▶ WORK TO BE COMPLETED: Copy out the lines below that hold the word "your".

Start of Block

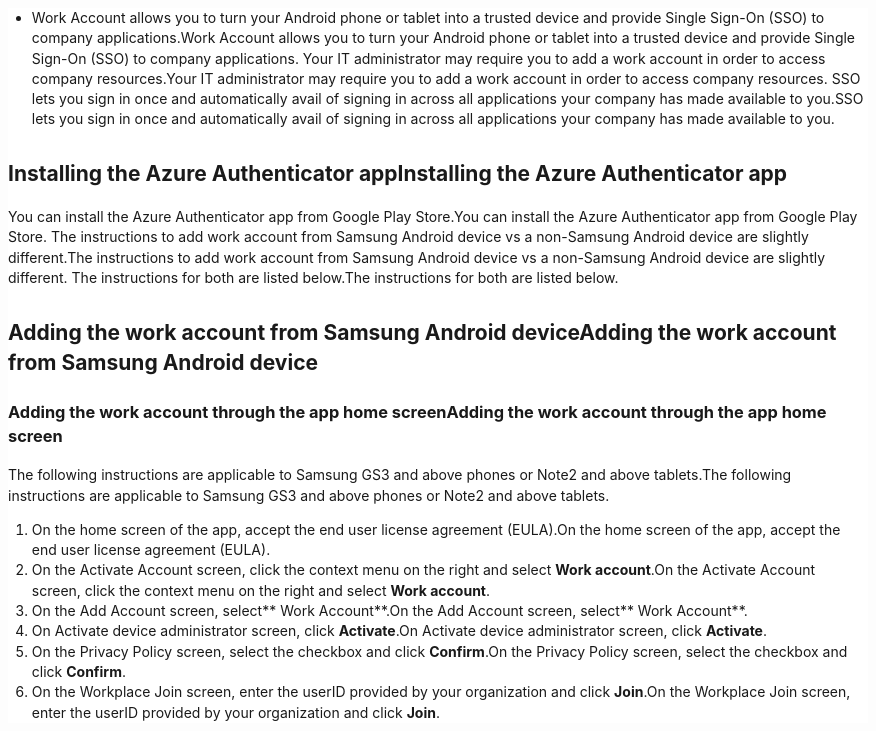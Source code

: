 * <span data-ttu-id="fe134-112">Work Account allows you to turn your Android phone or tablet into a trusted device and provide Single Sign-On (SSO) to company applications.</span><span class="sxs-lookup"><span data-stu-id="fe134-112">Work Account allows you to turn your Android phone or tablet into a trusted device and provide Single Sign-On (SSO) to company applications.</span></span> <span data-ttu-id="fe134-113">Your IT administrator may require you to add a work account in order to access company resources.</span><span class="sxs-lookup"><span data-stu-id="fe134-113">Your IT administrator may require you to add a work account in order to access company resources.</span></span> <span data-ttu-id="fe134-114">SSO lets you sign in once and automatically avail of signing in across all applications your company has made available to you.</span><span class="sxs-lookup"><span data-stu-id="fe134-114">SSO lets you sign in once and automatically avail of signing in across all applications your company has made available to you.</span></span>

## <a name="installing-the-azure-authenticator-app"></a><span data-ttu-id="fe134-115">Installing the Azure Authenticator app</span><span class="sxs-lookup"><span data-stu-id="fe134-115">Installing the Azure Authenticator app</span></span>
<span data-ttu-id="fe134-116">You can install the Azure Authenticator app from Google Play Store.</span><span class="sxs-lookup"><span data-stu-id="fe134-116">You can install the Azure Authenticator app from Google Play Store.</span></span>
<span data-ttu-id="fe134-117">The instructions to add work account from Samsung Android device vs a non-Samsung Android device are slightly different.</span><span class="sxs-lookup"><span data-stu-id="fe134-117">The instructions to add work account from Samsung Android device vs a non-Samsung Android device are slightly different.</span></span> <span data-ttu-id="fe134-118">The instructions for both are listed below.</span><span class="sxs-lookup"><span data-stu-id="fe134-118">The instructions for both are listed below.</span></span>

## <a name="adding-the-work-account-from-samsung-android-device"></a><span data-ttu-id="fe134-119">Adding the work account from Samsung Android device</span><span class="sxs-lookup"><span data-stu-id="fe134-119">Adding the work account from Samsung Android device</span></span>
### <a name="adding-the-work-account-through-the-app-home-screen"></a><span data-ttu-id="fe134-120">Adding the work account through the app home screen</span><span class="sxs-lookup"><span data-stu-id="fe134-120">Adding the work account through the app home screen</span></span>
<span data-ttu-id="fe134-121">The following instructions are applicable to Samsung GS3 and above phones or Note2 and above tablets.</span><span class="sxs-lookup"><span data-stu-id="fe134-121">The following instructions are applicable to Samsung GS3 and above phones or Note2 and above tablets.</span></span>

1. <span data-ttu-id="fe134-122">On the home screen of the app, accept the end user license agreement (EULA).</span><span class="sxs-lookup"><span data-stu-id="fe134-122">On the home screen of the app, accept the end user license agreement (EULA).</span></span>
2. <span data-ttu-id="fe134-123">On the Activate Account screen, click the context menu on the right and select **Work account**.</span><span class="sxs-lookup"><span data-stu-id="fe134-123">On the Activate Account screen, click the context menu on the right and select **Work account**.</span></span>
3. <span data-ttu-id="fe134-124">On the Add Account screen, select\*\* Work Account\*\*.</span><span class="sxs-lookup"><span data-stu-id="fe134-124">On the Add Account screen, select\*\* Work Account\*\*.</span></span>
4. <span data-ttu-id="fe134-125">On Activate device administrator screen, click **Activate**.</span><span class="sxs-lookup"><span data-stu-id="fe134-125">On Activate device administrator screen, click **Activate**.</span></span>
5. <span data-ttu-id="fe134-126">On the Privacy Policy screen, select the checkbox and click **Confirm**.</span><span class="sxs-lookup"><span data-stu-id="fe134-126">On the Privacy Policy screen, select the checkbox and click **Confirm**.</span></span>
6. <span data-ttu-id="fe134-127">On the Workplace Join screen, enter the userID provided by your organization and click **Join**.</span><span class="sxs-lookup"><span data-stu-id="fe134-127">On the Workplace Join screen, enter the userID provided by your organization and click **Join**.</span></span>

End of Block

▶ EXERCISE ANSWER:
: * <span data-ttu-id="fe134-112">Work Account allows you to turn your Android phone or tablet into a trusted device and provide Single Sign-On (SSO) to company applications.</span><span class="sxs-lookup"><span data-stu-id="fe134-112">Work Account allows you to turn your Android phone or tablet into a trusted device and provide Single Sign-On (SSO) to company applications.</span></span> <span data-ttu-id="fe134-113">Your IT administrator may require you to add a work account in order to access company resources.</span><span class="sxs-lookup"><span data-stu-id="fe134-113">Your IT administrator may require you to add a work account in order to access company resources.</span></span> <span data-ttu-id="fe134-114">SSO lets you sign in once and automatically avail of signing in across all applications your company has made available to you.</span><span class="sxs-lookup"><span data-stu-id="fe134-114">SSO lets you sign in once and automatically avail of signing in across all applications your company has made available to you.</span></span>
6. <span data-ttu-id="fe134-127">On the Workplace Join screen, enter the userID provided by your organization and click **Join**.</span><span class="sxs-lookup"><span data-stu-id="fe134-127">On the Workplace Join screen, enter the userID provided by your organization and click **Join**.</span></span>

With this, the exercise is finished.